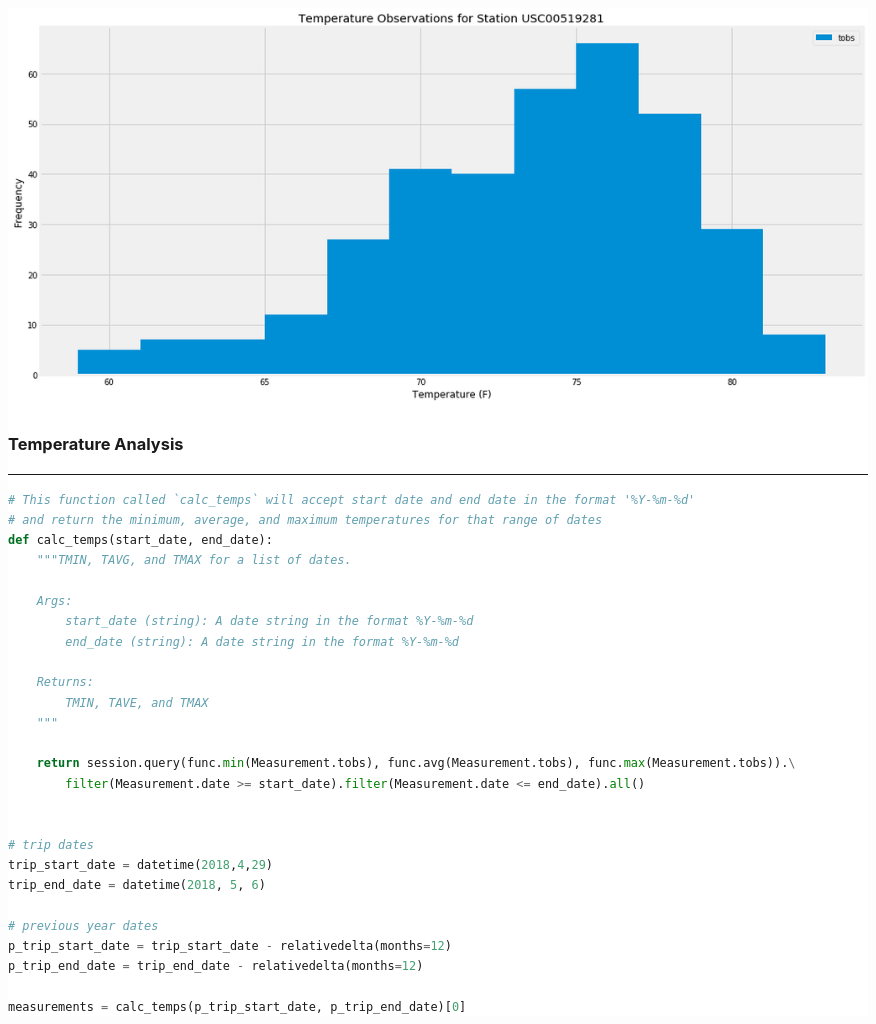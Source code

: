 
![png](images/Surfs%20Up_15_0.png)


### Temperature Analysis
_____


```python
# This function called `calc_temps` will accept start date and end date in the format '%Y-%m-%d' 
# and return the minimum, average, and maximum temperatures for that range of dates
def calc_temps(start_date, end_date):
    """TMIN, TAVG, and TMAX for a list of dates.
    
    Args:
        start_date (string): A date string in the format %Y-%m-%d
        end_date (string): A date string in the format %Y-%m-%d
        
    Returns:
        TMIN, TAVE, and TMAX
    """
    
    return session.query(func.min(Measurement.tobs), func.avg(Measurement.tobs), func.max(Measurement.tobs)).\
        filter(Measurement.date >= start_date).filter(Measurement.date <= end_date).all()


# trip dates
trip_start_date = datetime(2018,4,29)
trip_end_date = datetime(2018, 5, 6)

# previous year dates
p_trip_start_date = trip_start_date - relativedelta(months=12)
p_trip_end_date = trip_end_date - relativedelta(months=12)

measurements = calc_temps(p_trip_start_date, p_trip_end_date)[0]
```
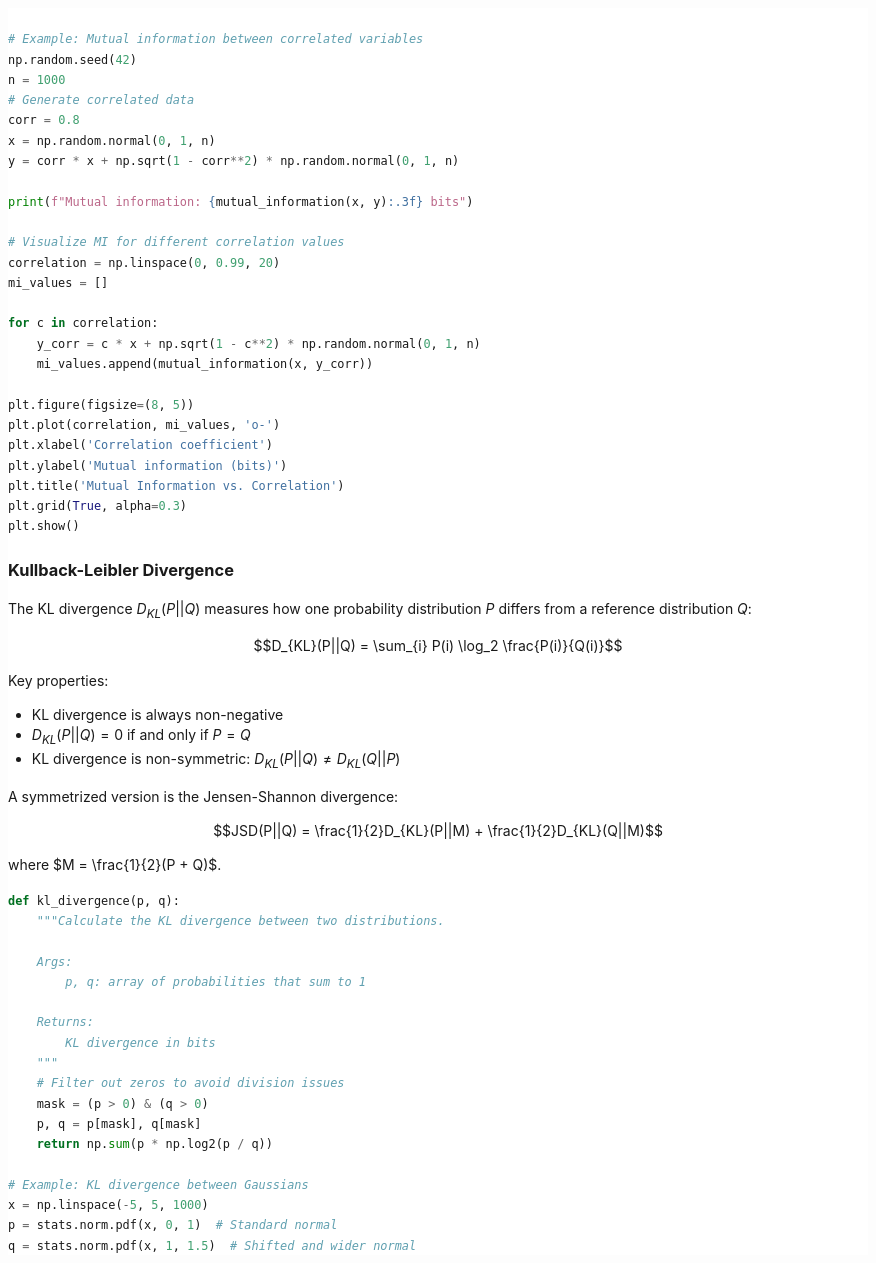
 ```python

# Example: Mutual information between correlated variables
np.random.seed(42)
n = 1000
# Generate correlated data
corr = 0.8
x = np.random.normal(0, 1, n)
y = corr * x + np.sqrt(1 - corr**2) * np.random.normal(0, 1, n)

print(f"Mutual information: {mutual_information(x, y):.3f} bits")

# Visualize MI for different correlation values
correlation = np.linspace(0, 0.99, 20)
mi_values = []

for c in correlation:
    y_corr = c * x + np.sqrt(1 - c**2) * np.random.normal(0, 1, n)
    mi_values.append(mutual_information(x, y_corr))

plt.figure(figsize=(8, 5))
plt.plot(correlation, mi_values, 'o-')
plt.xlabel('Correlation coefficient')
plt.ylabel('Mutual information (bits)')
plt.title('Mutual Information vs. Correlation')
plt.grid(True, alpha=0.3)
plt.show()
```

### Kullback-Leibler Divergence

The KL divergence $D_{KL}(P||Q)$ measures how one probability distribution $P$ differs from a reference distribution $Q$:

$$D_{KL}(P||Q) = \sum_{i} P(i) \log_2 \frac{P(i)}{Q(i)}$$

Key properties:
- KL divergence is always non-negative
- $D_{KL}(P||Q) = 0$ if and only if $P = Q$
- KL divergence is non-symmetric: $D_{KL}(P||Q) \neq D_{KL}(Q||P)$

A symmetrized version is the Jensen-Shannon divergence:

$$JSD(P||Q) = \frac{1}{2}D_{KL}(P||M) + \frac{1}{2}D_{KL}(Q||M)$$

where $M = \frac{1}{2}(P + Q)$.

```python
def kl_divergence(p, q):
    """Calculate the KL divergence between two distributions.
    
    Args:
        p, q: array of probabilities that sum to 1
        
    Returns:
        KL divergence in bits
    """
    # Filter out zeros to avoid division issues
    mask = (p > 0) & (q > 0)
    p, q = p[mask], q[mask]
    return np.sum(p * np.log2(p / q))

# Example: KL divergence between Gaussians
x = np.linspace(-5, 5, 1000)
p = stats.norm.pdf(x, 0, 1)  # Standard normal
q = stats.norm.pdf(x, 1, 1.5)  # Shifted and wider normal

```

- REQUIREMENT
Please copy each line of the records above that holds the word "random".

- RESPONSE TO THIS EXERCISE
np.random.seed(42)
x = np.random.normal(0, 1, n)
y = corr * x + np.sqrt(1 - corr**2) * np.random.normal(0, 1, n)
    y_corr = c * x + np.sqrt(1 - c**2) * np.random.normal(0, 1, n)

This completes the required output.